■ EXERCISE AIM ■
Would you copy each line of the records that includes the word "html"?

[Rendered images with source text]
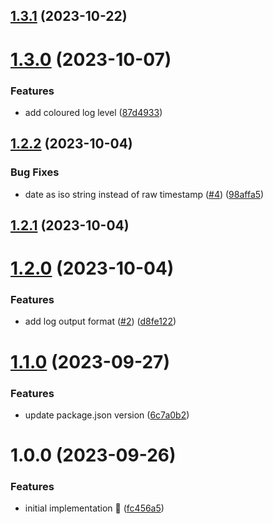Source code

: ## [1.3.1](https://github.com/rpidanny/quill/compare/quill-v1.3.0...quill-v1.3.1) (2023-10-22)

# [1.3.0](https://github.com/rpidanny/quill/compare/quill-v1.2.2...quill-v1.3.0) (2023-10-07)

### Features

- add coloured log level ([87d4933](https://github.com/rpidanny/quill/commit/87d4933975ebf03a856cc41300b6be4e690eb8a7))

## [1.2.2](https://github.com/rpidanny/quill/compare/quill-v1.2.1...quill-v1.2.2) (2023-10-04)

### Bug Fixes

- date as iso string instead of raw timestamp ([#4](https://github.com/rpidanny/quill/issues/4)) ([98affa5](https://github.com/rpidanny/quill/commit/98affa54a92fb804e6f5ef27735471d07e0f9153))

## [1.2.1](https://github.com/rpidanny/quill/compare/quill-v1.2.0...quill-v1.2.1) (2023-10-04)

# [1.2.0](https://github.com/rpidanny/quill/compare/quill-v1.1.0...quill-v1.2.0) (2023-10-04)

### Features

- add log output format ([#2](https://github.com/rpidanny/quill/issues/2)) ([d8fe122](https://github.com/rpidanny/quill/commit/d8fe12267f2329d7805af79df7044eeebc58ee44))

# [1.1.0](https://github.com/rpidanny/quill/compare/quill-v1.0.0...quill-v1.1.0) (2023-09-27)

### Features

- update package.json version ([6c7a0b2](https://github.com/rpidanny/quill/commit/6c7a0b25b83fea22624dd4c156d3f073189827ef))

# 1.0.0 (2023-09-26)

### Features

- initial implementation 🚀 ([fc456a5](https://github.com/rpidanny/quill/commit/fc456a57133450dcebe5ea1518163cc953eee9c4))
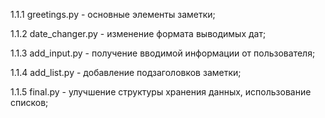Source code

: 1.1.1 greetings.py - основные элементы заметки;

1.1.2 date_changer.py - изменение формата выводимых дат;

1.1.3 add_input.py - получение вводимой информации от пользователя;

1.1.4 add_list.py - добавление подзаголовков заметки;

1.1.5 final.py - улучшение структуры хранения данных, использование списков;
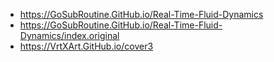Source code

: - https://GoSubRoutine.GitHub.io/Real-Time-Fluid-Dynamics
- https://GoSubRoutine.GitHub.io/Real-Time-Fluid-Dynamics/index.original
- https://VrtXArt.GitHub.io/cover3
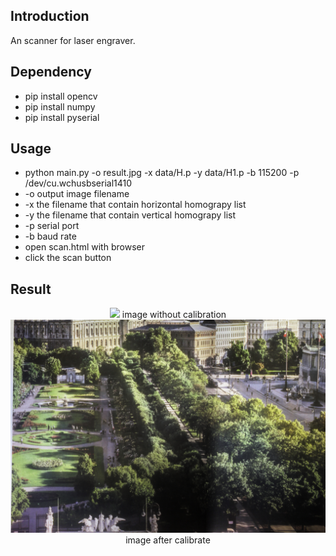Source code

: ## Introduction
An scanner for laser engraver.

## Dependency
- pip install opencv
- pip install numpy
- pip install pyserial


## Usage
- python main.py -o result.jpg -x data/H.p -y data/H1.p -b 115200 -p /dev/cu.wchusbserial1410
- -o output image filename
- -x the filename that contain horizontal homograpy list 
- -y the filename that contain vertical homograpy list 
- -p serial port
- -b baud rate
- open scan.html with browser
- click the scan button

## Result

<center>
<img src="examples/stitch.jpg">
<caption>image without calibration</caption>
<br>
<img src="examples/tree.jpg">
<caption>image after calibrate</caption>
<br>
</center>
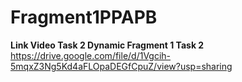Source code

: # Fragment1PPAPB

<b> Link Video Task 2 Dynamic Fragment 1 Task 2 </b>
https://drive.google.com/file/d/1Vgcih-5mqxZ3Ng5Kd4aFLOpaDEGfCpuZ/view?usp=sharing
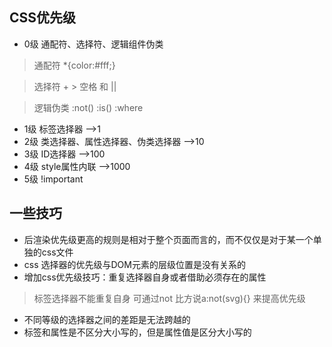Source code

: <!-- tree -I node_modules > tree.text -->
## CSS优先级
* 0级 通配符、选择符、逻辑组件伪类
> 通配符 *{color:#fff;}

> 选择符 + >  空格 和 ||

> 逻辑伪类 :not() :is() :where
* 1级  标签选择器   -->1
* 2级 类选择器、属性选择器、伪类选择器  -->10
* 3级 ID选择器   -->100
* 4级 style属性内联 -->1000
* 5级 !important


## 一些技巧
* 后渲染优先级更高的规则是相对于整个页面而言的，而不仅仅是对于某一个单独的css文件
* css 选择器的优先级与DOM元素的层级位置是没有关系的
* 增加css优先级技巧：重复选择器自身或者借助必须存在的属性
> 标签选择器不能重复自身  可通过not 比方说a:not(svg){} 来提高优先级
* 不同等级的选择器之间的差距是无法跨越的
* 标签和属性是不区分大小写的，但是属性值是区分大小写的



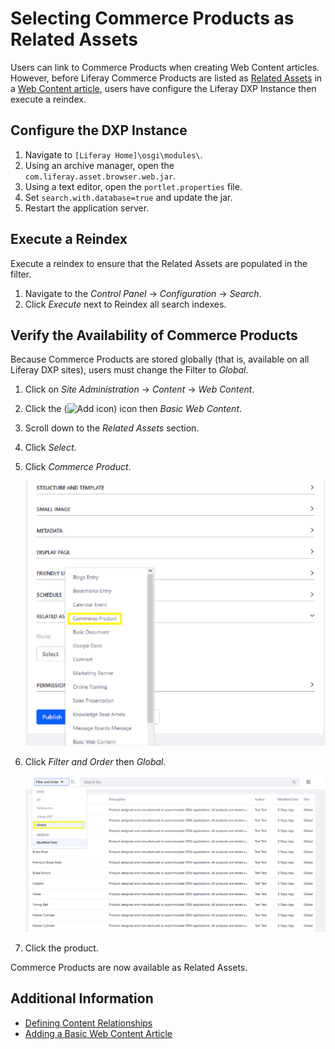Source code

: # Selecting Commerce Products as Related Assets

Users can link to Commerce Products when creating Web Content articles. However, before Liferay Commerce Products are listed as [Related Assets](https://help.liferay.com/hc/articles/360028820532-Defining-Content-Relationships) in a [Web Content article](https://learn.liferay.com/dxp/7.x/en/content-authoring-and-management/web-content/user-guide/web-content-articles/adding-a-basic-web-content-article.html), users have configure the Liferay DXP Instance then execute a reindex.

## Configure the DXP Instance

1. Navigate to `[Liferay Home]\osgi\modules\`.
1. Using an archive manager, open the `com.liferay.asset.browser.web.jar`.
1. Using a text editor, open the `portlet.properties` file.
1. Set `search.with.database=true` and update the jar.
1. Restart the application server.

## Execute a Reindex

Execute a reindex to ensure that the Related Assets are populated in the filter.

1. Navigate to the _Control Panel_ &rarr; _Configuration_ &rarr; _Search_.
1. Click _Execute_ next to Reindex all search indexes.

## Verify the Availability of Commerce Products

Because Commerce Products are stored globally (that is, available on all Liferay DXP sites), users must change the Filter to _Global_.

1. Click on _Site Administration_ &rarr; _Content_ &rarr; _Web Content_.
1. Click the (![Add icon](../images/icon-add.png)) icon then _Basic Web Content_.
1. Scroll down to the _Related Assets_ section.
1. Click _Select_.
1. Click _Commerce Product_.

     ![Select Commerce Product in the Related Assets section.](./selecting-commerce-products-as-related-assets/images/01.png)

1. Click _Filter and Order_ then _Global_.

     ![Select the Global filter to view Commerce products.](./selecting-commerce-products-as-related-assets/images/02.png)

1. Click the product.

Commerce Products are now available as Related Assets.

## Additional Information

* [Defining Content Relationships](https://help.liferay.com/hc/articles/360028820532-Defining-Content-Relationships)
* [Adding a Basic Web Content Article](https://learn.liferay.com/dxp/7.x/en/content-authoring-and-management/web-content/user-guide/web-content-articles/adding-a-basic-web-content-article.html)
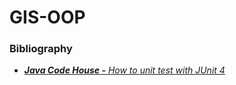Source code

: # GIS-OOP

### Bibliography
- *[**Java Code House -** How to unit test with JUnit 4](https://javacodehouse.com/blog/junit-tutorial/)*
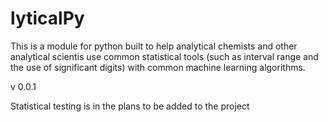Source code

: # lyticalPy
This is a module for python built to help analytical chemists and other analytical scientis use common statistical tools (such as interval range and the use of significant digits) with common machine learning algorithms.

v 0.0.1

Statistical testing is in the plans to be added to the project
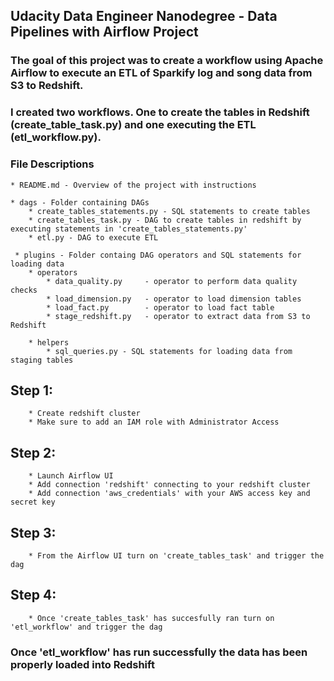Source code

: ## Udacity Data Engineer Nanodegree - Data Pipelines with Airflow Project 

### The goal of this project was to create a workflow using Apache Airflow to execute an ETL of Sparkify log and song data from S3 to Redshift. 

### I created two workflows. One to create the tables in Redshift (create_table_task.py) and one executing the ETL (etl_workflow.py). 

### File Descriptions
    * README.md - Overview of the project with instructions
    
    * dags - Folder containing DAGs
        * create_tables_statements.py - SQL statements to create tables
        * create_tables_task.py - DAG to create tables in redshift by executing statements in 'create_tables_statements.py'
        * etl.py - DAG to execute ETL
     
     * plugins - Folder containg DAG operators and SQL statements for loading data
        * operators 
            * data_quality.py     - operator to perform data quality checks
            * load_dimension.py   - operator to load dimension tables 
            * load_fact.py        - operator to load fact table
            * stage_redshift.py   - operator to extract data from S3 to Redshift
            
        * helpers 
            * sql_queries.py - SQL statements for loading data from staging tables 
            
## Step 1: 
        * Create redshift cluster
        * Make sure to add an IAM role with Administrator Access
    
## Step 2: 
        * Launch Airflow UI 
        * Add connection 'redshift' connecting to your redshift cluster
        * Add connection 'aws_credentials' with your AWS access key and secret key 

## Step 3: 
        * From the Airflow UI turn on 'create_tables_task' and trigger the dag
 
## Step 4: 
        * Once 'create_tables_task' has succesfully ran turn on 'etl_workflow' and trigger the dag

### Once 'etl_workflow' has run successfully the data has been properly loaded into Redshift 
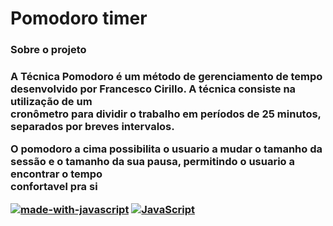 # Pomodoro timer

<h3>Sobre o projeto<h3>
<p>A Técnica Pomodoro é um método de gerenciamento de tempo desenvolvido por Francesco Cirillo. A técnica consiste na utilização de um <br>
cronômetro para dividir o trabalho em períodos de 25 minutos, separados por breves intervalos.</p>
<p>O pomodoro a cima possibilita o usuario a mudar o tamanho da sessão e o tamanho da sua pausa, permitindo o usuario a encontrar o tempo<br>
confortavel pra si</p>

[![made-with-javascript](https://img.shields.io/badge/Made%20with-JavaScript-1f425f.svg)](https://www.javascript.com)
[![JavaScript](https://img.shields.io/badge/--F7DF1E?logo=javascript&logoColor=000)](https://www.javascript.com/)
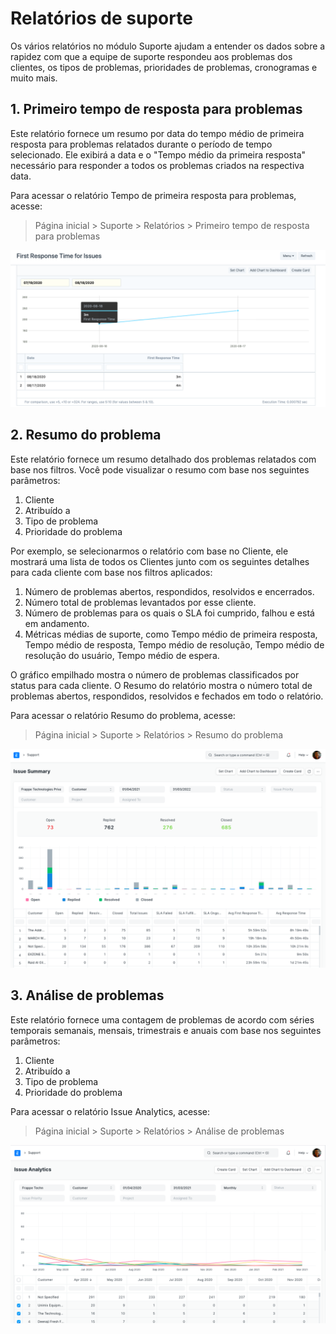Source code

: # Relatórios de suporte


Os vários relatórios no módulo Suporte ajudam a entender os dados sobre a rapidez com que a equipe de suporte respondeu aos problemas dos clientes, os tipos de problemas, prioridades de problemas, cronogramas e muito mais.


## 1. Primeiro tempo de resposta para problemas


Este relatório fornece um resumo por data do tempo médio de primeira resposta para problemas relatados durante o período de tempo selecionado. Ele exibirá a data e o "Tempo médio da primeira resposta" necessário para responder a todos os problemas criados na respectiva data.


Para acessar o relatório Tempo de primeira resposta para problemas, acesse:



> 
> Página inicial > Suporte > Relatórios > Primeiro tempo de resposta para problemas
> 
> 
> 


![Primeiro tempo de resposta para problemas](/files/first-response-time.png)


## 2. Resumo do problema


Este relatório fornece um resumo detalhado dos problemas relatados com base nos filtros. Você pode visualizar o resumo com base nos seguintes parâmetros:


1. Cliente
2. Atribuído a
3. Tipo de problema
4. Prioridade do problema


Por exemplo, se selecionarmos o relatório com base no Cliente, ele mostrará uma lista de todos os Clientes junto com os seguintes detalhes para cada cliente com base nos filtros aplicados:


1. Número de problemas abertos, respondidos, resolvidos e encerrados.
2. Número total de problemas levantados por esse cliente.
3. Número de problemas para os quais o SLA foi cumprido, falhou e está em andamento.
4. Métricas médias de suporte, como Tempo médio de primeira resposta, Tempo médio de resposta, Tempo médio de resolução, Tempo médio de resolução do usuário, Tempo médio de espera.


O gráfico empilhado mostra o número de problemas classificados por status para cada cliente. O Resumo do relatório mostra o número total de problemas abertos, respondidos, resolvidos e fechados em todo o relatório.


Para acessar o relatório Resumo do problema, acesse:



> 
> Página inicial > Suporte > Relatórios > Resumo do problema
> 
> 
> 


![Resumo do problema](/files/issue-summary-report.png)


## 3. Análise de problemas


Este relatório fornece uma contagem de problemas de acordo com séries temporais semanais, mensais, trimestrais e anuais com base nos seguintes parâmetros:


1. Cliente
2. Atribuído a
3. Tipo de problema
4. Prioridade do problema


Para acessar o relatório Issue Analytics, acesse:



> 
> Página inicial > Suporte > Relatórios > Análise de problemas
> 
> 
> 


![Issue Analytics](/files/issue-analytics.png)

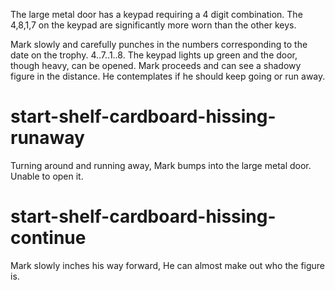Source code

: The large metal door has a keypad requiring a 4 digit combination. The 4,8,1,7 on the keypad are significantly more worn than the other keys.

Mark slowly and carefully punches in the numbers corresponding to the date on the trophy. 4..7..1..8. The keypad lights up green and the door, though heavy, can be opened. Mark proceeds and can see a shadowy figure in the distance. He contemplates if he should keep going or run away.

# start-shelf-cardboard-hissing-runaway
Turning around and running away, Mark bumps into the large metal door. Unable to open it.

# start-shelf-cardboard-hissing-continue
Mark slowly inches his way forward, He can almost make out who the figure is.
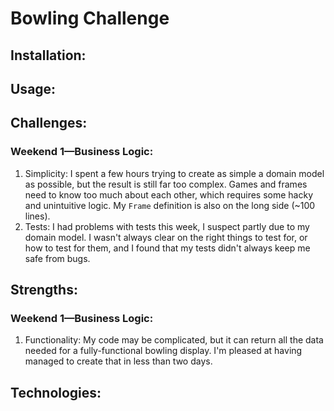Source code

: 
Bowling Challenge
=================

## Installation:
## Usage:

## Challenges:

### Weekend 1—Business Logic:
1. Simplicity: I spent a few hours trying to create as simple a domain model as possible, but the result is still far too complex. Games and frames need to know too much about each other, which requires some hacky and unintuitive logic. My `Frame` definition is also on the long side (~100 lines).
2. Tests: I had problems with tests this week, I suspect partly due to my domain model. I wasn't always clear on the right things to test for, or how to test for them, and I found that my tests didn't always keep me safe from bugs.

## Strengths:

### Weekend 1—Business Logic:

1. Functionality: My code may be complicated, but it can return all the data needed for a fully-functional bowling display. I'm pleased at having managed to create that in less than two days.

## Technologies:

■ RESPONSE FOR THIS EXERCISE ■
- open scan.html with browser
Users can link to Commerce Products when creating Web Content articles. However, before Liferay Commerce Products are listed as [Related Assets](https://help.liferay.com/hc/articles/360028820532-Defining-Content-Relationships) in a [Web Content article](https://learn.liferay.com/dxp/7.x/en/content-authoring-and-management/web-content/user-guide/web-content-articles/adding-a-basic-web-content-article.html), users have configure the Liferay DXP Instance then execute a reindex.
* [Adding a Basic Web Content Article](https://learn.liferay.com/dxp/7.x/en/content-authoring-and-management/web-content/user-guide/web-content-articles/adding-a-basic-web-content-article.html)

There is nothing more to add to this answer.